Thursday, April 13, 2017

  MARCH HARES MOBILIZE APRIL EARTH DAY MAKEOVER

While Science  notes sociologists  studying the  Woman's March on Washington  view The March for Science as an opportunity to quantify politicization,  Science fails to explain how the event is to be deconvoluted from  Earth Day celebrations that have been taking place on the same day since 1970:
"For most participants, next week’s March for Science (M4S) will be a chance to step away from the lab and join a public outpouring of support for evidence-based science. For sociologist Dana Fisher and a handful of other scientists who do survey research, however, the event will be another day at the office, as they plan to query those attending the demonstrations. 
Fisher studies protests and climate politics. And on 22 April she will be leading a team of 16 faculty members and students from the University of Maryland in College Park who will commute to downtown Washington, D.C., to gather data from the crowd assembled on the National Mall for the flagship U.S. march. Fisher hopes that more than 500 people will complete a two-page survey asking what brought them to the event, their level of political activism, and the nature of their work. 
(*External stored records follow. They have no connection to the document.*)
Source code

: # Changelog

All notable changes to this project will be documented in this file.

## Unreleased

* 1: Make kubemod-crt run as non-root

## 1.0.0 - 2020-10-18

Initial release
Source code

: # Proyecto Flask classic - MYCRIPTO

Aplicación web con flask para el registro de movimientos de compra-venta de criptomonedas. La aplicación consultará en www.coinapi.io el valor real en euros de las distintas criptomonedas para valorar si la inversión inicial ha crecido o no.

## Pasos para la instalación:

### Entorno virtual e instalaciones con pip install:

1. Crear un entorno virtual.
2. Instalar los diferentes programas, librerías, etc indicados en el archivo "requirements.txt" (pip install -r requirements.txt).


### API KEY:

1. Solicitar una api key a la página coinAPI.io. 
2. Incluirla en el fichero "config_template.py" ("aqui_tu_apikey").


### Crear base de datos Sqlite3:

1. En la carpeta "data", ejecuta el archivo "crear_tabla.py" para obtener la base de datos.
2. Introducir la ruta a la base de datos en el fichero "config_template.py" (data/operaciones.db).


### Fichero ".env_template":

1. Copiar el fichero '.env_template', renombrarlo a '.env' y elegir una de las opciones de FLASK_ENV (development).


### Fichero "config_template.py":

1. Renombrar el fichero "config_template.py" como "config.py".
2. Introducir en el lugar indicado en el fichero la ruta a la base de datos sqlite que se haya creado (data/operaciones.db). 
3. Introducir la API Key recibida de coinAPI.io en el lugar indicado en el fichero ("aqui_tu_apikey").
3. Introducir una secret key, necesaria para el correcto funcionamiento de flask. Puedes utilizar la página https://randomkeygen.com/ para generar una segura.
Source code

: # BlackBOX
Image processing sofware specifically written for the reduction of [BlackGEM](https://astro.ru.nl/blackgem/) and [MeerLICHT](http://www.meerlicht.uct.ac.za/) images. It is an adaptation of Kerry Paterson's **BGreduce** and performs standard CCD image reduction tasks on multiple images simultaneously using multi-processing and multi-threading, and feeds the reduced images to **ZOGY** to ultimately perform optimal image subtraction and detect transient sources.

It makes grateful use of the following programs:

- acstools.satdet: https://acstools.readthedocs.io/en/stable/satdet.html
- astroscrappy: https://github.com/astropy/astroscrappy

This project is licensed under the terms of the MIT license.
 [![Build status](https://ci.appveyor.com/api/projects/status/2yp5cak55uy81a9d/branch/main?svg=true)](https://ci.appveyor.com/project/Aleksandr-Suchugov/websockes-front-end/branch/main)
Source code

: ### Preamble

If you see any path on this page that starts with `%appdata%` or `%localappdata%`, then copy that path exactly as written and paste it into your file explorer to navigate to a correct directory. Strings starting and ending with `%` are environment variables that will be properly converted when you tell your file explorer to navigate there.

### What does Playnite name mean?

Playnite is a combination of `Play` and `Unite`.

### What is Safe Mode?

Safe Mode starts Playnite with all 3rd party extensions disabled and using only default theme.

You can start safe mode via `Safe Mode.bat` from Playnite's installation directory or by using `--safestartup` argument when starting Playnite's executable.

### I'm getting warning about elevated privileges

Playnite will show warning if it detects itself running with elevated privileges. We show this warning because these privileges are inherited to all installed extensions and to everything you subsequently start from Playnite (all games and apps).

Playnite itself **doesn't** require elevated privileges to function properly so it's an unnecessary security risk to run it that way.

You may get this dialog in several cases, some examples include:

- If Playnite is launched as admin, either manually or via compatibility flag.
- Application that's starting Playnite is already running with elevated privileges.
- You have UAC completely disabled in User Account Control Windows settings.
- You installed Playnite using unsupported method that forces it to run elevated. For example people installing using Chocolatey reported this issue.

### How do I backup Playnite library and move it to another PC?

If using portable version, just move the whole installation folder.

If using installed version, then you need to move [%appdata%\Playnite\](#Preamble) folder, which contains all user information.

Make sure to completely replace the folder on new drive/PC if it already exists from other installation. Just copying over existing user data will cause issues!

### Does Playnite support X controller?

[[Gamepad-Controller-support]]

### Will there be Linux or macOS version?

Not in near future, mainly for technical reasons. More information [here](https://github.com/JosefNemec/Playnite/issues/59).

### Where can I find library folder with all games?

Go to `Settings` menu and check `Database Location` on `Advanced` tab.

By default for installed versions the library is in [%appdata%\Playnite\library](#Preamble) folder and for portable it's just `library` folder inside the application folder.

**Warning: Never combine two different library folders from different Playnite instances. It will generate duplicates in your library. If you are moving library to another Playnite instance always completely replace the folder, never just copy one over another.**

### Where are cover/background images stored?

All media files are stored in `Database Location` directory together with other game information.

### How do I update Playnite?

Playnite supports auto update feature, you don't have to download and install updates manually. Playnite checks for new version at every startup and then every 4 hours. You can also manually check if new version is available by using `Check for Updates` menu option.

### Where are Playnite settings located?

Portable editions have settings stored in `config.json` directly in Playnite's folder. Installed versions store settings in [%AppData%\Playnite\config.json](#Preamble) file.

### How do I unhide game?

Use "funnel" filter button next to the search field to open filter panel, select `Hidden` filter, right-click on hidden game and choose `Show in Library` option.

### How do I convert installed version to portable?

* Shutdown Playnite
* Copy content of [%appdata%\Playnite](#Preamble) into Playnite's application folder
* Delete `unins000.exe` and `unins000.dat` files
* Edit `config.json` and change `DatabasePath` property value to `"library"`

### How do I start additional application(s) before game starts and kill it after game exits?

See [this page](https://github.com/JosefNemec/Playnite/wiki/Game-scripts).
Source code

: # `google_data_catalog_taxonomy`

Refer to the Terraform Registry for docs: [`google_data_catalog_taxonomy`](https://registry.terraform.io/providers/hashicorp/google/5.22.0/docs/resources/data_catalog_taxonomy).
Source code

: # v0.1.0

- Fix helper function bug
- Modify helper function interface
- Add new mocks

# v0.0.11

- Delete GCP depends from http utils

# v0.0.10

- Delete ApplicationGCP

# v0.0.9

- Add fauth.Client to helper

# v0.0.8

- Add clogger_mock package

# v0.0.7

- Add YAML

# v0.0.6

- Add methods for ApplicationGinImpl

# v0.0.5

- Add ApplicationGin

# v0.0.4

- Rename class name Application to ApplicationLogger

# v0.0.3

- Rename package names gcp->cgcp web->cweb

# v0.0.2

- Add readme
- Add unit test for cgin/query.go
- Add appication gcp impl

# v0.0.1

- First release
A different team, led by political sociologist Michael Heaney of the University of Michigan in Ann Arbor, also wants to explore the political identities of the marchers. Their approach will require a six-page survey, and Heaney says he’ll be ecstatic if 250 people wade through it. 
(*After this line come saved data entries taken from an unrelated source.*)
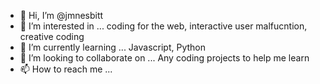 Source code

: - 👋 Hi, I’m @jmnesbitt
- 👀 I’m interested in ... coding for the web, interactive user malfucntion, creative coding
- 🌱 I’m currently learning ... Javascript, Python 
- 💞️ I’m looking to collaborate on ... Any coding projects to help me learn
- 📫 How to reach me ... 

<!---
jmnesbitt/jmnesbitt is a ✨ special ✨ repository because its `README.md` (this file) appears on your GitHub profile.
You can click the Preview link to take a look at your changes.
--->

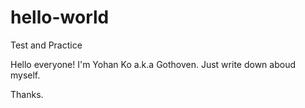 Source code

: # hello-world
Test and Practice

Hello everyone! 
I'm Yohan Ko a.k.a Gothoven.
Just write down aboud myself.

Thanks.
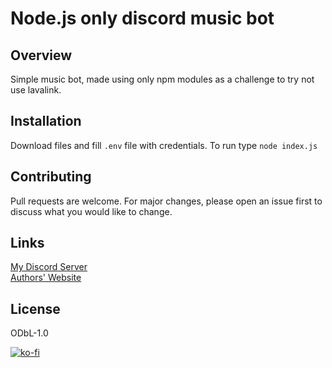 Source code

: # Node.js only discord music bot

## Overview
Simple music bot, made using only npm modules as a challenge to try not use lavalink.
## Installation
Download files and fill `.env` file with credentials. To run type `node index.js`
## Contributing
Pull requests are welcome. For major changes, please open an issue first to discuss what you would like to change.
## Links
[My Discord Server](https://discord.gg/vSEC4zz)<br>
[Authors' Website](https://mic0.me)
## License
ODbL-1.0

[![ko-fi](https://www.ko-fi.com/img/githubbutton_sm.svg)](https://ko-fi.com/D1D62PGYB)
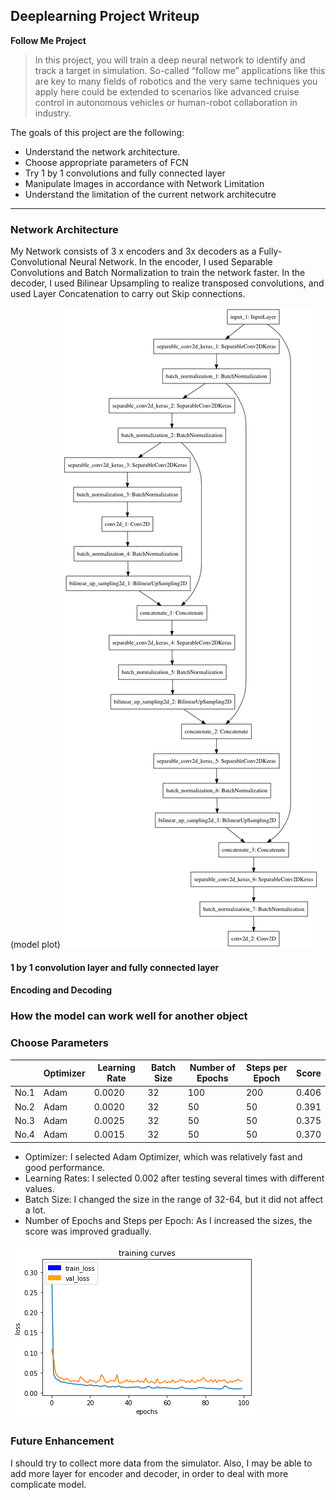 ## Deeplearning Project Writeup ##

**Follow Me Project**

>In this project, you will train a deep neural network to identify and track a target in simulation. So-called “follow me” applications like this are key to many fields of robotics and the very same techniques you apply here could be extended to scenarios like advanced cruise control in autonomous vehicles or human-robot collaboration in industry.

The goals of this project are the following:
* Understand the network architecture.
* Choose appropriate parameters of FCN
* Try 1 by 1 convolutions and fully connected layer
* Manipulate Images in accordance with Network Limitation
* Understand the limitation of the current network architecutre

[image1]: ./code/model.png "model plot"
[image2]: ./code/learning_history.png "learning history"

----
### Network Architecture ###

My Network consists of 3 x encoders and 3x decoders as a Fully-Convolutional Neural Network. In the encoder, I used Separable Convolutions and Batch Normalization to train the network faster. In the decoder, I used Bilinear Upsampling to realize transposed convolutions, and used Layer Concatenation to carry out Skip connections.

(model plot)
![alt text][image1]


#### 1 by 1 convolution layer and fully connected layer ####

#### Encoding and Decoding ####



### How the model can work well for another object ###


### Choose Parameters ###

|  | Optimizer | Learning Rate | Batch Size | Number of Epochs | Steps per Epoch | Score |
|----|----|----|----|----|----|----|
| No.1 | Adam | 0.0020 | 32 | 100 | 200 | 0.406 |
| No.2 | Adam | 0.0020 | 32 | 50  | 50  | 0.391 |
| No.3 | Adam | 0.0025 | 32 | 50  | 50  | 0.375 |
| No.4 | Adam | 0.0015 | 32 | 50  | 50  | 0.370 |

* Optimizer: I selected Adam Optimizer, which was relatively fast and good performance.
* Learning Rates: I selected 0.002 after testing several times with different values.
* Batch Size: I changed the size in the range of 32-64, but it did not affect a lot.
* Number of Epochs and Steps per Epoch: As I increased the sizes, the score was improved gradually.

![alt text][image2]


### Future Enhancement ###
I should try to collect more data from the simulator. Also, I may be able to add more layer for encoder and decoder, in order to deal with more complicate model.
A third group wants to explore scientific norms, that is, what marchers think is appropriate political behavior by scientists. The four-person team, led by political scientist Michael Xenos of the University of Wisconsin in Madison and deployed by graduate student April Eichmeier, hopes to engage some 200 participants. 
ScienceInsider has also identified a fourth group of researchers who hope to study the march without actually being there in person. The team, from nearby George Mason University (GMU) in Fairfax, Virginia, are asking organizers to help them recruit participants for a survey by sending out a note to the march's email list and social media followers."